Go through the lines below. Copy those with "specified".

****

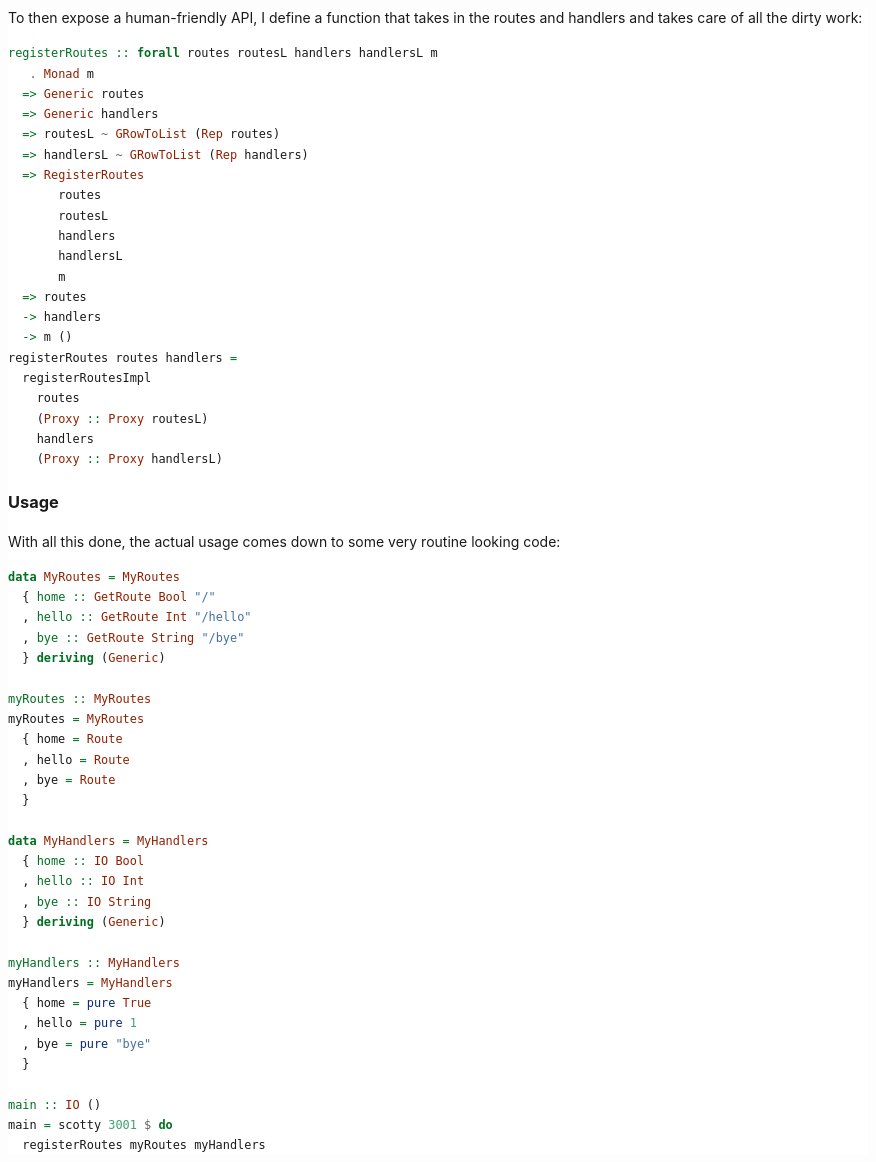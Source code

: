 To then expose a human-friendly API, I define a function that takes in the routes and handlers and takes care of all the dirty work:

```hs
registerRoutes :: forall routes routesL handlers handlersL m
   . Monad m
  => Generic routes
  => Generic handlers
  => routesL ~ GRowToList (Rep routes)
  => handlersL ~ GRowToList (Rep handlers)
  => RegisterRoutes
       routes
       routesL
       handlers
       handlersL
       m
  => routes
  -> handlers
  -> m ()
registerRoutes routes handlers =
  registerRoutesImpl
    routes
    (Proxy :: Proxy routesL)
    handlers
    (Proxy :: Proxy handlersL)
```

### Usage

With all this done, the actual usage comes down to some very routine looking code:

```hs
data MyRoutes = MyRoutes
  { home :: GetRoute Bool "/"
  , hello :: GetRoute Int "/hello"
  , bye :: GetRoute String "/bye"
  } deriving (Generic)

myRoutes :: MyRoutes
myRoutes = MyRoutes
  { home = Route
  , hello = Route
  , bye = Route
  }

data MyHandlers = MyHandlers
  { home :: IO Bool
  , hello :: IO Int
  , bye :: IO String
  } deriving (Generic)

myHandlers :: MyHandlers
myHandlers = MyHandlers
  { home = pure True
  , hello = pure 1
  , bye = pure "bye"
  }
  
main :: IO ()
main = scotty 3001 $ do
  registerRoutes myRoutes myHandlers
```
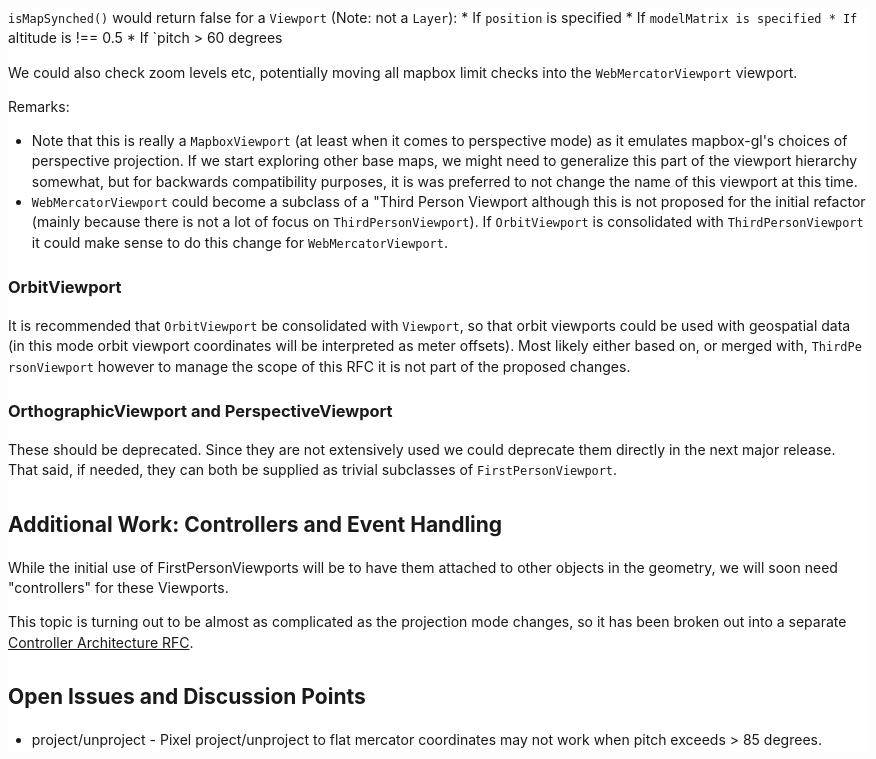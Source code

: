 `isMapSynched()` would return false for a `Viewport` (Note: not a `Layer`):
    * If `position` is specified
    * If `modelMatrix is specified
    * If `altitude is !== 0.5
    * If `pitch > 60 degrees

We could also check zoom levels etc, potentially moving all mapbox limit checks into the `WebMercatorViewport` viewport.

Remarks:
* Note that this is really a `MapboxViewport` (at least when it comes to perspective mode) as it emulates mapbox-gl's choices of perspective projection. If we start exploring other base maps, we might need to generalize this part of the viewport hierarchy somewhat, but for backwards compatibility purposes, it is was preferred to not change the name of this viewport at this time.
* `WebMercatorViewport` could become a subclass of a "Third Person Viewport although this is not proposed for the initial refactor (mainly because there is not a lot of focus on `ThirdPersonViewport`). If `OrbitViewport` is consolidated with `ThirdPersonViewport` it could make sense to do this change for `WebMercatorViewport`.


### OrbitViewport

It is recommended that `OrbitViewport` be consolidated with `Viewport`, so that orbit viewports could be used with geospatial data (in this mode orbit viewport coordinates will be interpreted as meter offsets). Most likely either based on, or merged with, `ThirdPersonViewport` however to manage the scope of this RFC it is not part of the proposed changes.


### OrthographicViewport and PerspectiveViewport

These should be deprecated. Since they are not extensively used we could deprecate them directly in the next major release. That said, if needed, they can both be supplied as trivial subclasses of `FirstPersonViewport`.



## Additional Work: Controllers and Event Handling

While the initial use of FirstPersonViewports will be to have them attached to other objects in the geometry, we will soon need "controllers" for these Viewports.

This topic is turning out to be almost as complicated as the projection mode changes, so it has been broken out into a separate [Controller Architecture RFC](./controller-architecture-rfc.md).


## Open Issues and Discussion Points

- project/unproject - Pixel project/unproject to flat mercator coordinates may not work when pitch exceeds > 85 degrees.
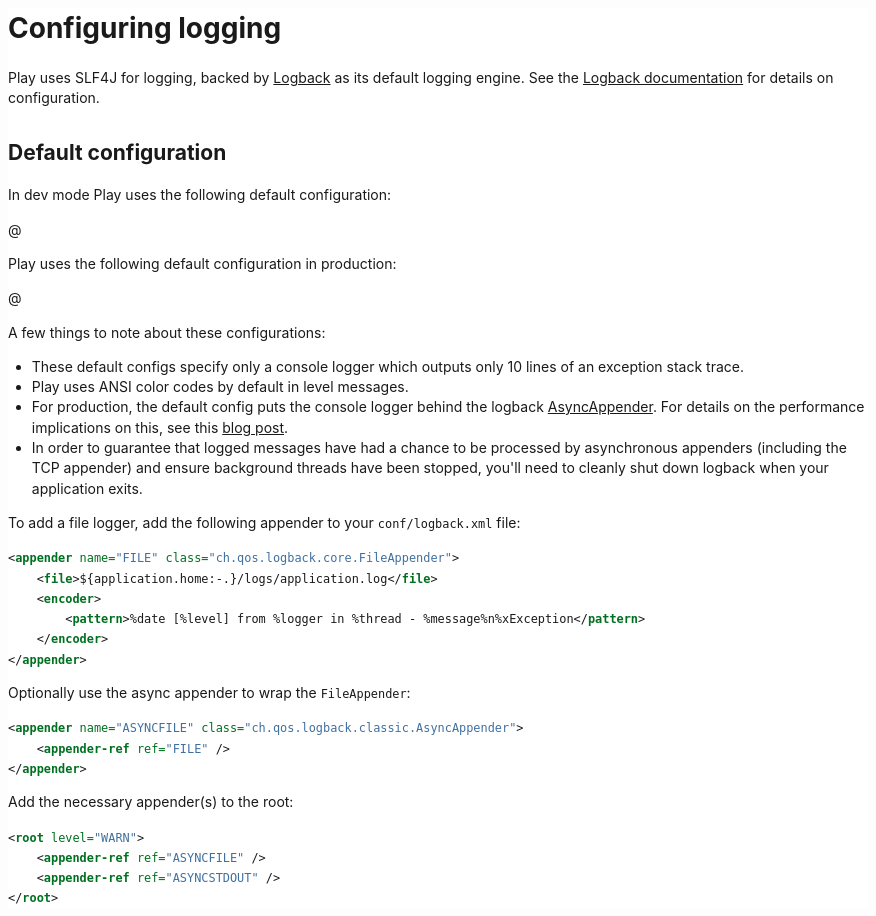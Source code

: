 
# Configuring logging

Play uses SLF4J for logging, backed by [Logback](https://logback.qos.ch/) as its default logging engine.  See the [Logback documentation](https://logback.qos.ch/manual/configuration.html) for details on configuration.

## Default configuration

In dev mode Play uses the following default configuration:

@[](/confs/play-logback/logback-play-dev.xml)

Play uses the following default configuration in production:

@[](/confs/play-logback/logback-play-default.xml)

A few things to note about these configurations:

* These default configs specify only a console logger which outputs only 10 lines of an exception stack trace.
* Play uses ANSI color codes by default in level messages.
* For production, the default config puts the console logger behind the logback [AsyncAppender](https://logback.qos.ch/manual/appenders.html#AsyncAppender).  For details on the performance implications on this, see this [blog post](https://blog.takipi.com/how-to-instantly-improve-your-java-logging-with-7-logback-tweaks/).
* In order to guarantee that logged messages have had a chance to be processed by asynchronous appenders (including the TCP appender) and ensure background threads have been stopped, you'll need to cleanly shut down logback when your application exits.

To add a file logger, add the following appender to your `conf/logback.xml` file:

```xml
<appender name="FILE" class="ch.qos.logback.core.FileAppender">
    <file>${application.home:-.}/logs/application.log</file>
    <encoder>
        <pattern>%date [%level] from %logger in %thread - %message%n%xException</pattern>
    </encoder>
</appender>
```

Optionally use the async appender to wrap the `FileAppender`:
```xml
<appender name="ASYNCFILE" class="ch.qos.logback.classic.AsyncAppender">
    <appender-ref ref="FILE" />
</appender>
```

Add the necessary appender(s) to the root:
```xml
<root level="WARN">
    <appender-ref ref="ASYNCFILE" />
    <appender-ref ref="ASYNCSTDOUT" />
</root>
```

****

TASK RESPONSE:
    * If `position` is specified
    * If `modelMatrix is specified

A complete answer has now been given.